Mish,
Observing the attached August 2009 GDP report you’ll note that Canada’s economy is still receding and it has not escaped recession. Furthermore, the only sectors that are growing are from the result of one of two things: stimulus and a massively inflationary credit environment.
Canadian Real Estate:
Canada’s home prices have skyrocketed in this recession. When the dollar was at 97 cents US a couple weeks ago, average Canadian home prices hit roughly $320,000 US – an all-time high. Residential mortgage debt has over doubled since 2002. We will surpass the US in per capita residential debt within the next year. In 2009 alone, we will add 100 billion in fresh residential mortgage credit (equivalent of about 1 trillion in the US on a per capita basis)
The average price of a detached Toronto home has approached $600,000. I have attached a home listed at $559,000. The home is about a 15 minute drive from downtown in an average location. It is clearly overvalued.
The listing-to-sales ratio in Toronto, the fifth largest city in North America, has surpassed the late 1980’s bubble. Moments after that point Toronto’s housing market crashed losing 25% of its value and the country went into a deep recession. Toronto’s housing market took 12 years to recover, and needless to say its recovery was brought on by a massively inflationary credit environment.
In the greater Vancouver area, our third largest metropolis after Montreal, the average price of a detached home in March 2008 was $921,000. In fall of 2008 the market tanked, but only to find itself growing again in 2009. By September 2009 the average price was back up to $904,000. Average household incomes in Vancouver are lower than average incomes in Toronto.
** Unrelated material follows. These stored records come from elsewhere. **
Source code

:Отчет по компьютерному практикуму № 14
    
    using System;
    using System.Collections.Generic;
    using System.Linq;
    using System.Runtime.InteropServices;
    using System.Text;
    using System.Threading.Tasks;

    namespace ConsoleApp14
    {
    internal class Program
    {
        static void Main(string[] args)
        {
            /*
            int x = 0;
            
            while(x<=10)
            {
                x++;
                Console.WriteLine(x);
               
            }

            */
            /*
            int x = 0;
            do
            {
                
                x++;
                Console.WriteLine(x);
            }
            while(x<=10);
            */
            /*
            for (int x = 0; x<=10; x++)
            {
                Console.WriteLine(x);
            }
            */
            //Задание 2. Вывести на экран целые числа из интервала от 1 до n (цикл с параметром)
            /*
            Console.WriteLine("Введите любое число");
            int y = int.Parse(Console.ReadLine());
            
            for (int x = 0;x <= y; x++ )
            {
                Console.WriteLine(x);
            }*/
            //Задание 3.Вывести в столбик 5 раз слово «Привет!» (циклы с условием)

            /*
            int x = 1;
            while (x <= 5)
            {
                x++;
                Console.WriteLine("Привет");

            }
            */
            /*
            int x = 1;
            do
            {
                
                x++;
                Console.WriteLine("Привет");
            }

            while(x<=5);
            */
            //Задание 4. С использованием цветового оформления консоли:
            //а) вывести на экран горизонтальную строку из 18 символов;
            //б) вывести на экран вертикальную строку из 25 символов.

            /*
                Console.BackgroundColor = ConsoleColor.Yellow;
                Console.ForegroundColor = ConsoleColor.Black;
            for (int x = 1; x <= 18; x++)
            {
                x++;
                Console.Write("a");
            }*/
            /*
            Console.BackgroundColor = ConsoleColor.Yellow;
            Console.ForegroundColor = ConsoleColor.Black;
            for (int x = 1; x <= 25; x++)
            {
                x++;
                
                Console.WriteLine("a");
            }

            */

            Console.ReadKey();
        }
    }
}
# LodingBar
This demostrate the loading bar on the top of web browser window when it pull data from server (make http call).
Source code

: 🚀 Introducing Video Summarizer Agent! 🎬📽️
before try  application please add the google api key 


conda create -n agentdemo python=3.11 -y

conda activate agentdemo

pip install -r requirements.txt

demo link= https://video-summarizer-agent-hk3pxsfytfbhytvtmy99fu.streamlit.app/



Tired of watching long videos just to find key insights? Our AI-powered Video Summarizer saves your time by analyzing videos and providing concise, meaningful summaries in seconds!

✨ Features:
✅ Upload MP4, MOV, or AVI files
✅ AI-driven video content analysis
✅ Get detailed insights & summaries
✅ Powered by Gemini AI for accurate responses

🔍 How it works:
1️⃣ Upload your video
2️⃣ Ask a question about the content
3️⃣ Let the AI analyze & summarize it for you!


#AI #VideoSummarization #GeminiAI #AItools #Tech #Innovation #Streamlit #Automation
They hover somewhere around the $70,000 mark.
All of these prices are one hundred percent attributable to ultra low interest rates and a government insured credit market. CMHC, the equivalent of Fannie and Freddie, has expanded securitization of mortgage debt to nearly 100% of the credit market in Canada. The government of Canada insures the securities. The healthy banks in Canada, something that gets bragged about internationally, have fewer loans on their books then they did in 2007. This is despite the credit market growing by 30% since then.
The Bank of Canada has already admitted to a real estate bubble in Canada. Mark Carney, head of the BOC, has threatened to manipulate the mortgage market if borrowers don’t come to their senses.